Every thread in this meeting traces back to the Wasm component model. Event sourcing works as a set of composed components precisely because the component model provides typed interfaces and resources — owned, opaque handles that let a command or event cross the boundary without the core system trusting or even understanding its internals. That same machinery is why Brooks could swap in protobuf-generated types without WIT having to know about them, and why resources "are actually almost close to representing something like generics." The current limits are equally instructive: the component model has no native generics, no maps, no structs, and no recursive types yet, which is exactly the gap Yordis is working to close upstream.
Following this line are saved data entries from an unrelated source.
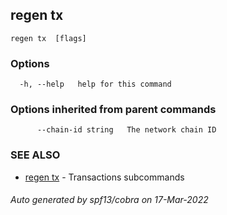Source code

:## regen tx 



```
regen tx  [flags]
```

### Options

```
  -h, --help   help for this command
```

### Options inherited from parent commands

```
      --chain-id string   The network chain ID
```

### SEE ALSO

* [regen tx](regen_tx.md)	 - Transactions subcommands

###### Auto generated by spf13/cobra on 17-Mar-2022
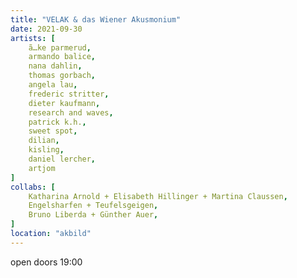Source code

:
 ```yaml
---
title: "VELAK & das Wiener Akusmonium"
date: 2021-09-30
artists: [
    ã…ke parmerud,
    armando balice,
    nana dahlin,
    thomas gorbach,
    angela lau,
    frederic stritter,
    dieter kaufmann,
    research and waves,
    patrick k.h.,
    sweet spot,
    dilian,
    kisling,
    daniel lercher,
    artjom
]
collabs: [
    Katharina Arnold + Elisabeth Hillinger + Martina Claussen,
    Engelsharfen + Teufelsgeigen,
    Bruno Liberda + Günther Auer,
]
location: "akbild"
---
```

open doors 19:00
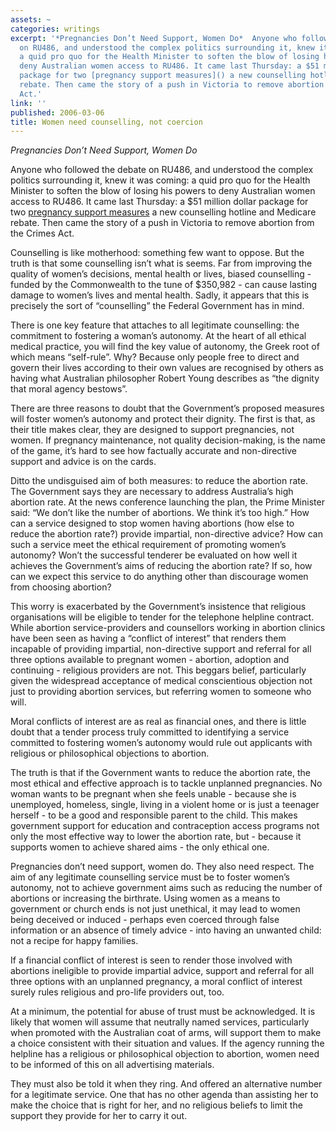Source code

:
 ```yaml
---
assets: ~
categories: writings
excerpt: '*Pregnancies Don’t Need Support, Women Do*  Anyone who followed the debate
  on RU486, and understood the complex politics surrounding it, knew it was coming:
  a quid pro quo for the Health Minister to soften the blow of losing his powers to
  deny Australian women access to RU486. It came last Thursday: a $51 million dollar
  package for two [pregnancy support measures]() a new counselling hotline and Medicare
  rebate. Then came the story of a push in Victoria to remove abortion from the Crimes
  Act.'
link: ''
published: 2006-03-06
title: Women need counselling, not coercion
---
```

*Pregnancies Don’t Need Support, Women Do*

Anyone who followed the debate on RU486, and understood the
complex politics surrounding it, knew it was coming: a quid pro quo for
the Health Minister to soften the blow of losing his powers to deny
Australian women access to RU486. It came last Thursday: a $51 million
dollar package for two [pregnancy support measures]() a new counselling
hotline and Medicare rebate. Then came the story of a push in Victoria
to remove abortion from the Crimes Act.

Counselling is like motherhood: something few want to oppose. But the
truth is that some counselling isn’t what is seems. Far from improving
the quality of women’s decisions, mental health or lives, biased
counselling - funded by the Commonwealth to the tune of $350,982 - can
cause lasting damage to women’s lives and mental health. Sadly, it
appears that this is precisely the sort of “counselling” the Federal
Government has in mind.

There is one key feature that attaches to all legitimate counselling:
the commitment to fostering a woman’s autonomy. At the heart of all
ethical medical practice, you will find the key value of autonomy, the
Greek root of which means “self-rule”. Why? Because only people free to
direct and govern their lives according to their own values are
recognised by others as having what Australian philosopher Robert Young
describes as “the dignity that moral agency bestows”.

There are three reasons to doubt that the Government’s proposed measures
will foster women’s autonomy and protect their dignity. The first is
that, as their title makes clear, they are designed to support
pregnancies, not women. If pregnancy maintenance, not quality
decision-making, is the name of the game, it’s hard to see how factually
accurate and non-directive support and advice is on the cards.

Ditto the undisguised aim of both measures: to reduce the abortion rate.
The Government says they are necessary to address Australia’s high
abortion rate. At the news conference launching the plan, the Prime
Minister said: “We don’t like the number of abortions. We think it’s too
high.” How can a service designed to stop women having abortions (how
else to reduce the abortion rate?) provide impartial, non-directive
advice? How can such a service meet the ethical requirement of promoting
women’s autonomy? Won’t the successful tenderer be evaluated on how well
it achieves the Government’s aims of reducing the abortion rate? If so,
how can we expect this service to do anything other than discourage
women from choosing abortion?

This worry is exacerbated by the Government’s insistence that religious
organisations will be eligible to tender for the telephone helpline
contract. While abortion service-providers and counsellors working in
abortion clinics have been seen as having a “conflict of interest” that
renders them incapable of providing impartial, non-directive support and
referral for all three options available to pregnant women - abortion,
adoption and continuing - religious providers are not. This beggars
belief, particularly given the widespread acceptance of medical
conscientious objection not just to providing abortion services, but
referring women to someone who will.

Moral conflicts of interest are as real as financial ones, and there is
little doubt that a tender process truly committed to identifying a
service committed to fostering women’s autonomy would rule out
applicants with religious or philosophical objections to abortion.

The truth is that if the Government wants to reduce the abortion rate,
the most ethical and effective approach is to tackle unplanned
pregnancies. No woman wants to be pregnant when she feels unable -
because she is unemployed, homeless, single, living in a violent home or
is just a teenager herself - to be a good and responsible parent to the
child. This makes government support for education and contraception
access programs not only the most effective way to lower the abortion
rate, but - because it supports women to achieve shared aims - the only
ethical one.

Pregnancies don’t need support, women do. They also need respect. The
aim of any legitimate counselling service must be to foster women’s
autonomy, not to achieve government aims such as reducing the number of
abortions or increasing the birthrate. Using women as a means to
government or church ends is not just unethical, it may lead to women
being deceived or induced - perhaps even coerced through false
information or an absence of timely advice - into having an unwanted
child: not a recipe for happy families.

If a financial conflict of interest is seen to render those involved
with abortions ineligible to provide impartial advice, support and
referral for all three options with an unplanned pregnancy, a moral
conflict of interest surely rules religious and pro-life providers out,
too.

At a minimum, the potential for abuse of trust must be acknowledged. It
is likely that women will assume that neutrally named services,
particularly when promoted with the Australian coat of arms, will
support them to make a choice consistent with their situation and
values. If the agency running the helpline has a religious or
philosophical objection to abortion, women need to be informed of this
on all advertising materials.

They must also be told it when they ring. And offered an alternative
number for a legitimate service. One that has no other agenda than
assisting her to make the choice that is right for her, and no religious
beliefs to limit the support they provide for her to carry it out.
As those primitives land in WIT, more real-world patterns — event sourcing among them — become expressible directly in the component model without falling back to byte-array workarounds. wasmCloud's bet is that the component model becomes the universal contract for composing portable, sandboxed business logic across languages.

Who Should Watch This

This call is especially valuable for developers building event-driven or event-sourcing systems who want to see how the pattern maps onto WebAssembly components and resources (start with Brooks' POC at 3:11), language and framework authors weighing how to represent domain types across the Wasm boundary and what WIT can and can't yet express (Yordis' deep dive from 12:26), and anyone following the component model and WIT roadmap who wants concrete, use-case-driven context on maps, structs, recursive types, and generics (the Luke Wagner discussion at 43:59).

Up Next

The community continues to feature builders showing real applications of WebAssembly. Brooks shared a link to Yordis' event-sourcing reference PR as an interesting pattern for others to explore, and Yordis committed to sharing links to the upstream issues around the WIT features he is pushing — native maps/dictionaries, structs, and recursive types. With wasmCloud about halfway through its quarter, expect a roadmap check-in on an upcoming call, and more community demos of what people are building.